La terrasse de l’Hôtel du commerce, cèpes paysannes, Laval, Thaon, Breuil, Bouyssonie, truite meunière. Ravidat est sur une chaise à part, les doigts entrelacés. Coencas, en tapant son béret sur sa cuisse, vient juste d’entrer.
- C’était à Altamira, miséricorde, en l’an 1902 ! disait l’abbé. Hé ! Elle aussi a été découverte par un chien. Eh oui, eh oui ! je viens juste de me souvenir de la coïncidence. Sans doute le grand-père espagnol de Robot.
« La grotte, mais non les peintures, lesquelles furent découvertes par une petite fille. Son père, le propriétaire du domaine, s’était juste rendu dans la grotte durant des années, après que son chien l’eut trouvée, mais il recherchait des éolithes et des silex. Il n’avait jamais regardé une seule fois le plafond, figurez-vous. Un jour sa petite fille l’accompagna, entra et la première chose qu’elle fit fut de lever les yeux. Papa, dit-elle, los toros, los toros !
« Cartaihac était convaincu que ces taureaux était âgés de milliers et de milliers d’années. Je descendis avec lui et me mis à faire des dessins, je suis toujours resté dans l’affaire depuis.
« Un jour, à Altamira, j’étais sur le dos en train de dessiner.

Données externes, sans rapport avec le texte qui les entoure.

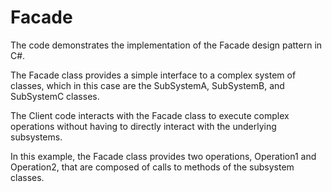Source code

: # Facade

The code demonstrates the implementation of the Facade design pattern in C#. 

The Facade class provides a simple interface to a complex system of classes, which in this case are the SubSystemA, SubSystemB, and SubSystemC classes. 

The Client code interacts with the Facade class to execute complex operations without having to directly interact with the underlying subsystems. 

In this example, the Facade class provides two operations, Operation1 and Operation2, that are composed of calls to methods of the subsystem classes.

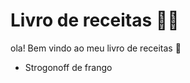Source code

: # Livro de receitas :man_cook:



ola! Bem vindo ao meu livro de receitas :wave:

- Strogonoff de frango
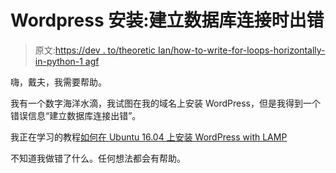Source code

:# Wordpress 安装:建立数据库连接时出错

> 原文:[https://dev . to/theoretic Ian/how-to-write-for-loops-horizontally-in-python-1 agf](https://dev.to/theoretician/how-to-write-for-loops-horizontally-in-python-1agf)

嗨，戴夫，我需要帮助。

我有一个数字海洋水滴，我试图在我的域名上安装 WordPress，但是我得到一个错误信息“建立数据库连接出错”。

我正在学习的教程[如何在 Ubuntu 16.04 上安装 WordPress with LAMP](https://www.digitalocean.com/community/tutorials/how-to-install-wordpress-with-lamp-on-ubuntu-16-04)

不知道我做错了什么。任何想法都会有帮助。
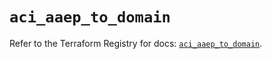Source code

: # `aci_aaep_to_domain`

Refer to the Terraform Registry for docs: [`aci_aaep_to_domain`](https://registry.terraform.io/providers/ciscodevnet/aci/2.17.0/docs/resources/aaep_to_domain).
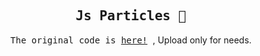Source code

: <h2 align="center">
  <samp>
  Js Particles 🥇
  </samp>
</h2>

<p align="center">
<samp>
  The original code is <a href="https://cdn.jsdelivr.net/gh/bungfrangki/effectsalju@2a7805c7/">here!</a>
</samp>, Upload only for needs.
</p>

Ils n’avaient pas encore abaissé le niveau du sol comme aujourd’hui. Je travaillais avec des crayons à la lumière d’une chandelle, tout recouvert de cire dégoulinante, dessinant le grand mur de taureaux, lorsqu’un jeune Espagnol aux très grand yeux entra à quatre pattes. Il était venu de Barcelone.
Les yeux de l’abbé prirent un air malicieux et entendu.

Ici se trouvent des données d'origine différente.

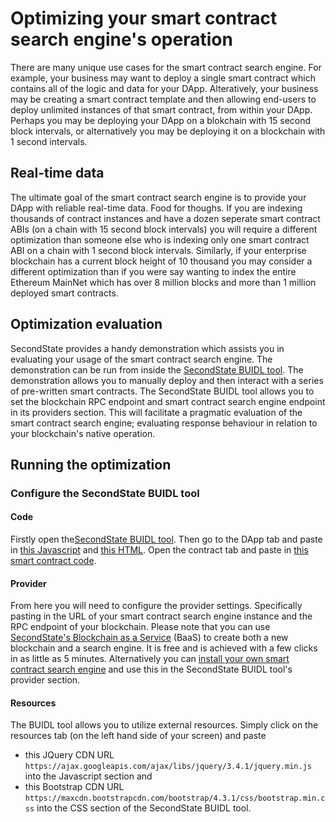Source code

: # Optimizing your smart contract search engine's operation

There are many unique use cases for the smart contract search engine. For example, your business may want to deploy a single smart contract which contains all of the logic and data for your DApp. Alteratively, your business may be creating a smart contract template and then allowing end-users to deploy unlimited instances of that smart contract, from within your DApp. Perhaps you may be deploying your DApp on a blokchain with 15 second block intervals, or alternatively you may be deploying it on a blockchain with 1 second intervals. 

## Real-time data

The ultimate goal of the smart contract search engine is to provide your DApp with reliable real-time data. Food for thoughs. If you are indexing thousands of contract instances and have a dozen seperate smart contract ABIs (on a chain with 15 second block intervals) you will require a different optimization than someone else who is indexing only one smart contract ABI on a chain with 1 second block intervals. Similarly, if your enterprise blockchain has a current block height of 10 thousand you may consider a different optimization than if you were say wanting to index the entire Ethereum MainNet which has over 8 million blocks and more than 1 million deployed smart contracts.

## Optimization evaluation

SecondState provides a handy demonstration which assists you in evaluating your usage of the smart contract search engine. The demonstration can be run from inside the [SecondState BUIDL tool](http://buidl.secondstate.io/). The demonstration allows you to manually deploy and then interact with a series of pre-written smart contracts. The SecondState BUIDL tool allows you to set the blockchain RPC endpoint and smart contract search engine endpoint in its providers section. This will facilitate a pragmatic evaluation of the smart contract search engine; evaluating response behaviour in relation to your blockchain's native operation.

## Running the optimization

### Configure the SecondState BUIDL tool

#### Code

Firstly open the[SecondState BUIDL tool](http://buidl.secondstate.io/). Then go to the DApp tab and paste in [this Javascript](https://raw.githubusercontent.com/second-state/buidl/master/demo/search-engine/demo.js) and [this HTML](https://raw.githubusercontent.com/second-state/buidl/master/demo/search-engine/demo.html).
Open the contract tab and paste in [this smart contract code](https://raw.githubusercontent.com/second-state/buidl/master/demo/search-engine/demo.sol).

#### Provider

From here you will need to configure the provider settings. Specifically pasting in the URL of your smart contract search engine instance and the RPC endpoint of your blockchain. Please note that you can use [SecondState's Blockchain as a Service](http://baas-mvp.secondstate.io/) (BaaS) to create both a new blockchain and a search engine. It is free and is achieved with a few clicks in as little as 5 minutes. Alternatively you can [install your own smart contract search engine](https://docs.secondstate.io/smart-contracts-search-engine/getting-started#installation) and use this in the SecondState BUIDL tool's provider section.

#### Resources

The BUIDL tool allows you to utilize external resources. Simply click on the resources tab (on the left hand side of your screen) and paste
* this JQuery CDN URL `https://ajax.googleapis.com/ajax/libs/jquery/3.4.1/jquery.min.js` into the Javascript section and 
* this Bootstrap CDN URL `https://maxcdn.bootstrapcdn.com/bootstrap/4.3.1/css/bootstrap.min.css` into the CSS section of the SecondState BUIDL tool.


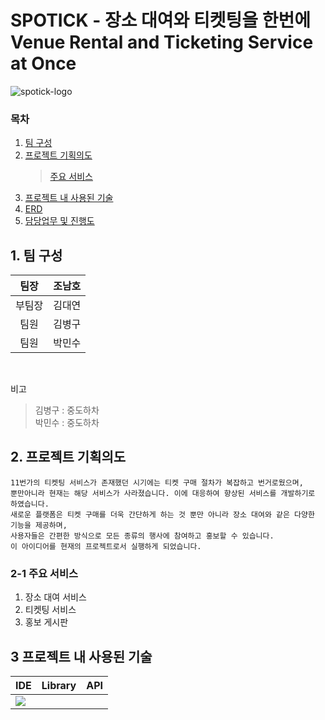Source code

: # SPOTICK - 장소 대여와 티켓팅을 한번에<br>Venue Rental and Ticketing Service at Once
![spotick-logo](https://github.com/spotick/spotick/assets/142222091/4af6c9ba-df10-4fe9-9478-2db17d55ae3e)

### 목차
1. [팀 구성](#1-팀-구성)
2. [프로젝트 기획의도](#2-프로젝트-기획의도)
    > [주요 서비스](#2-1-주요-서비스)
3. [프로젝트 내 사용된 기술](#3-프로젝트-내-사용된-기술)
4. [ERD]()
5. [담당업무 및 진행도]()


## 1. 팀 구성
|팀장|조남호|
|:--:|:--:|
|부팀장|김대연| 
|팀원|김병구|
|팀원|박민수|

<br>

비고
> 김병구 : 중도하차<br>
> 박민수 : 중도하차


## 2. 프로젝트 기획의도
    11번가의 티켓팅 서비스가 존재했던 시기에는 티켓 구매 절차가 복잡하고 번거로웠으며,
    뿐만아니라 현재는 해당 서비스가 사라졌습니다. 이에 대응하여 향상된 서비스를 개발하기로 하였습니다.
    새로운 플랫폼은 티켓 구매를 더욱 간단하게 하는 것 뿐만 아니라 장소 대여와 같은 다양한 기능을 제공하며, 
    사용자들은 간편한 방식으로 모든 종류의 행사에 참여하고 홍보할 수 있습니다.
    이 아이디어를 현재의 프로젝트로서 실행하게 되었습니다.

### 2-1 주요 서비스
1) 장소 대여 서비스
2) 티켓팅 서비스
3) 홍보 게시판


## 3 프로젝트 내 사용된 기술
| IDE | Library | API |
| --- | --- | --- |
| <span><img src="https://img.shields.io/badge/-VSCode-#007ACC?logo=visualstudiocode"/></span> |
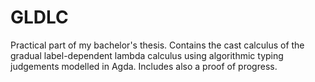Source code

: # GLDLC
Practical part of my bachelor's thesis.
Contains the cast calculus of the gradual label-dependent lambda calculus
using algorithmic typing judgements modelled in Agda. Includes also a proof of progress.
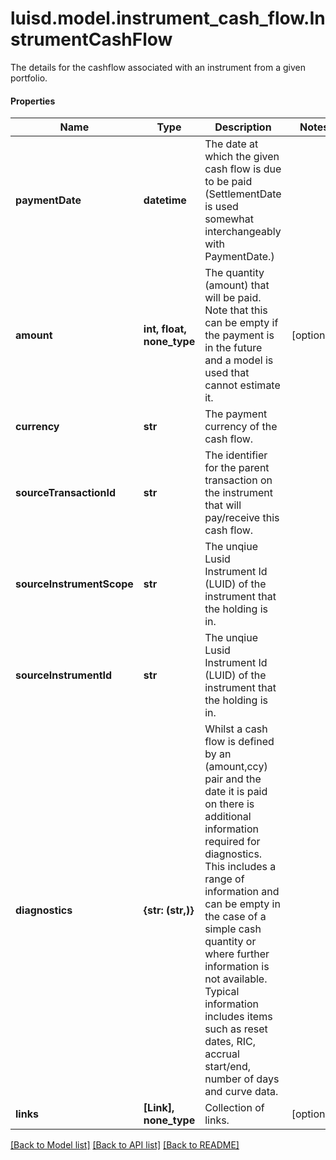 # luisd.model.instrument_cash_flow.InstrumentCashFlow

The details for the cashflow associated with an instrument from a given portfolio.

#### Properties
Name | Type | Description | Notes
------------ | ------------- | ------------- | -------------
**paymentDate** | **datetime** | The date at which the given cash flow is due to be paid (SettlementDate is used somewhat interchangeably with PaymentDate.) | 
**amount** | **int, float, none_type** | The quantity (amount) that will be paid. Note that this can be empty if the payment is in the future and a model is used that cannot estimate it. | [optional] 
**currency** | **str** | The payment currency of the cash flow. | 
**sourceTransactionId** | **str** | The identifier for the parent transaction on the instrument that will pay/receive this cash flow. | 
**sourceInstrumentScope** | **str** | The unqiue Lusid Instrument Id (LUID) of the instrument that the holding is in. | 
**sourceInstrumentId** | **str** | The unqiue Lusid Instrument Id (LUID) of the instrument that the holding is in. | 
**diagnostics** | **{str: (str,)}** | Whilst a cash flow is defined by an (amount,ccy) pair and the date it is paid on there is additional information required for diagnostics. This includes a range of information and can be empty in the case of a simple cash quantity or where further information is not available. Typical information includes items such as reset dates, RIC, accrual start/end, number of days and curve data. | 
**links** | **[Link], none_type** | Collection of links. | [optional] 

[[Back to Model list]](../../README.md#documentation-for-models) [[Back to API list]](../../README.md#documentation-for-api-endpoints) [[Back to README]](../../README.md)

- Il dit bonjour et je dis bonjour, pour étrange qu’il fût, vous savez, de faire montre de civilité au fond d’une grotte magdalénienne. Et Bonjour était précisément tout le français qu’il possédait. Il s’allongea sur le dos, regardant, regardant. Hermoso, ne cessait-il de dire, hermoso. Il ne s’intéressait pas à l’âge des dessins, mais, ma foi, à leur beauté. Il demanda, pour autant que je comprenais son espagnol, s’il pouvait les toucher, et je lui expliquai que ces pigments qui avaient adhéré au calcaire pendant vingt mille ans n’allaient selon toute vraisemblance pas s’effacer maintenant. Mais il ne les toucha pas. Il prit l’une de mes bougies et suivit les lignes hardies de bêtes comme si c’était lui qui les dessinait. Il avait une expression terrible sur son visage, étonnement et admiration, et une sorte de vénération.
« Je saisis son nom tout de suite dès que nous fûmes dehors. Picasso. Cela ne me disait rien alors, bien-sûr. De tels yeux.
« Picasso. Il n’oublia pas Altamira. Son œil n’a jamais rien oublié. Le bison d’Altamira était pour lui très moderne ». J’ai toujours pensé à lui comme un peintre de Cro-Magnon décalé dans le temps.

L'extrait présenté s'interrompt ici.